(不合格通知)
 それは8月末、薄い封筒にて送られてきた。ショックと絶望に打ちひしがれ、郵便受けから玄関までやけに遠く感じられた。
 大学受験のときと同じように、裏打ちの無い自信と楽観視に胡座をかいてしまっていたのか。
 就職課に報告に行くのに躊躇した。どんな顔で報告に行けばいいのだろうと。こう書くと余りに失礼かもしれないが、「参加することに意義がある」のような考えで受検したのではないし、端から2次試験に進むことを自ら疑問視し、同窓会気分で昔の仲間と教採の難さに皮肉をかこいに行ったのではない。自分としても、現役受検として、2次では難しいかなと考えていたが、まさか1次でだとは。
 そんな中でも救いだったのは、教職講習会でお世話になった先生や友人に励まされたことと、1次では筆記試験しかなく、不合格の理由がはっきりしていたこと。つまりは「教養の実力不足で不合格になった」のであって、昨今盛んに教師に求められている人間性がこの不合格の結果に関与していなかったということだ。
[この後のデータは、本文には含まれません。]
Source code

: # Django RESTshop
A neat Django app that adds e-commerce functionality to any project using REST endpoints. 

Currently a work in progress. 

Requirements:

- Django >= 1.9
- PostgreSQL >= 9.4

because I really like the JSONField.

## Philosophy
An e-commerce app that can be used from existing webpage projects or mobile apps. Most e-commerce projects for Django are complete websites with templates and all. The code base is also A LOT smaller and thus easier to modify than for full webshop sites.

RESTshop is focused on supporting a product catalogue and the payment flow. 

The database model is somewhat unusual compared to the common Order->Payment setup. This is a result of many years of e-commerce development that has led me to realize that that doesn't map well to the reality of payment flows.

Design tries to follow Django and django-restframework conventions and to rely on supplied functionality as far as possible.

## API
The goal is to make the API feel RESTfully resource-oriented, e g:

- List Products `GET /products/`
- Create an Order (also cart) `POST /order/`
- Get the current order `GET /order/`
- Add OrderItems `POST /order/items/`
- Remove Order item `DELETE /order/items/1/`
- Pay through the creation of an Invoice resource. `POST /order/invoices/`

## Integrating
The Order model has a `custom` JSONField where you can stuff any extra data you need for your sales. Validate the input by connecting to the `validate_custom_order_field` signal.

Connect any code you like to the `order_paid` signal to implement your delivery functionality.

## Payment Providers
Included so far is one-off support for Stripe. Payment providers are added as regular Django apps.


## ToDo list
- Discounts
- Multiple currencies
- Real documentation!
 ちなみに、1次試験は教職・一般教養(50点)と専門教養(100点)で、前者が41点、後者が79点という結果だった。
 ここより、「専門で8割以上とらなければ2次にはすすめない」という確証と目標を得ることができた。(※教科によってそのラインは違うと思いますが)

(そして、卒業へ)
 気持ちを切り替えて、10月下旬からがむしゃらに卒論に取り組んだ(2次試験に行くつもりでゼミの合宿発表会の準備も全くせず参加しなかったし。ごめんなさい)。
 おかげで実証史学を自分なりに楽しみ、無事に仕上げることができ(『国史学』に要約が掲載されています)、卒業も許可されたわけだが。
 学業の点では満足のいく成果があげられたが、就職の決まった親友や、正規採用が決まった仲間や講師に採用された仲間を横目で見るにつけ、何も先が決まらず卒業することが非常に不安であった。
 北海道から講師採用の話が来るのだろうか、来なくても田舎に帰るべきなのか、それともこちらでフリーターをしながら過ごすべきなのか。
 結果としては、話は来なくて、関東に残って再挑戦を決めることになった。親のすねをさらにかじることになるが、田舎に帰ってもアルバイトの口も少なく、また残っていたほうが教採に関する様々な情報が多く入ってくると思ったからだ。
 時事通信社の通信講座『Vゴール講座』・『ベストラン講座』を申し込み、メルマガ『e教セミ』にも加入して、教養の復習と情報収集を徹底しようと試みたのもこの頃からだった。なぜこれにしたのか、という確たる理由は無いのだが、思うに同じ時事通信社の『教員養成セミナー』を毎月購読していたことと、予備校に通うお金が無かったからではないかなと思う(予備校での受講は10万単位で捻出できなかった)。他社さんの雑誌を購読していたら、そちらの通信講座に行っていただろうし、自分の学費まで親に頼る気も無かったのだろう。